- _What you have to do_: Please could you give again the lines from the one holding "background-image: linear-gradient(45deg, #4EC5D4" through the final line of the data below, exactly, with no other lines?

- _Extracted entries_:
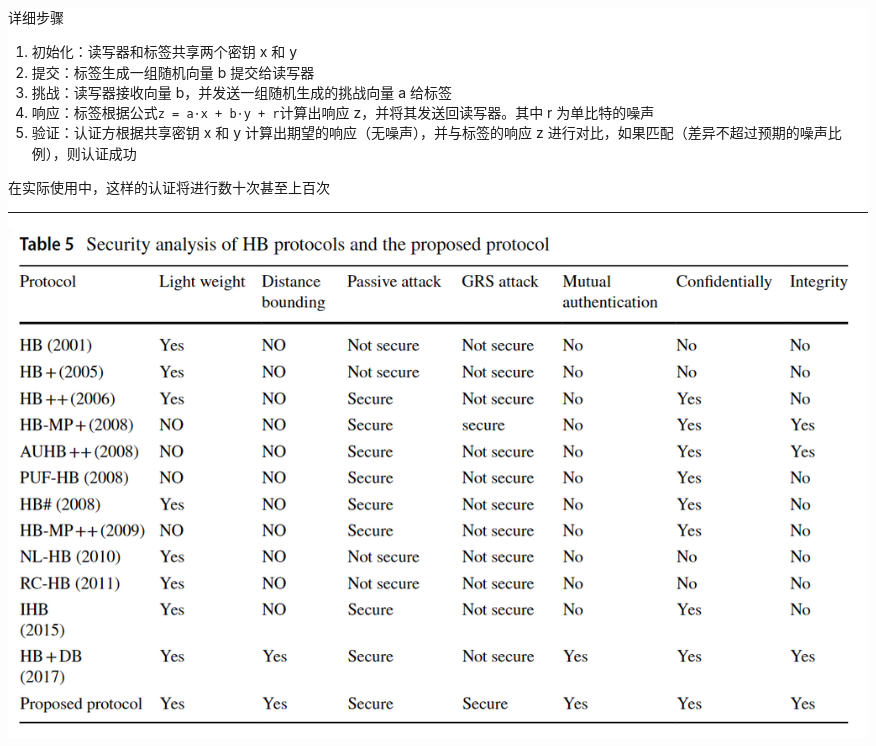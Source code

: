 </div>

<div>

详细步骤


1. 初始化：读写器和标签共享两个密钥 x 和 y
2. 提交：标签生成一组随机向量 b 提交给读写器
3. 挑战：读写器接收向量 b，并发送一组随机生成的挑战向量 a 给标签
4. 响应：标签根据公式`z = a⋅x + b⋅y + r`计算出响应 z，并将其发送回读写器。其中 r 为单比特的噪声
5. 验证：认证方根据共享密钥 x 和 y 计算出期望的响应（无噪声），并与标签的响应 z 进行对比，如果匹配（差异不超过预期的噪声比例），则认证成功

在实际使用中，这样的认证将进行数十次甚至上百次

</div>

</div>

---

<img src="./assets/image-20240925132350762.png" style="height:100%;clear:both;margin:auto">



<style>
h2 {
  background-color: #2B90B6;
  background-image: linear-gradient(45deg, #4EC5D4 10%, #146b8c 20%);
  background-size: 100%;
  -webkit-background-clip: text;
  -moz-background-clip: text;
  -webkit-text-fill-color: transparent;
  -moz-text-fill-color: transparent;
}
</style>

- _Completed task_:
  background-image: linear-gradient(45deg, #4EC5D4 10%, #146b8c 20%);
  background-size: 100%;
  -webkit-background-clip: text;
  -moz-background-clip: text;
  -webkit-text-fill-color: transparent;
  -moz-text-fill-color: transparent;
}
</style>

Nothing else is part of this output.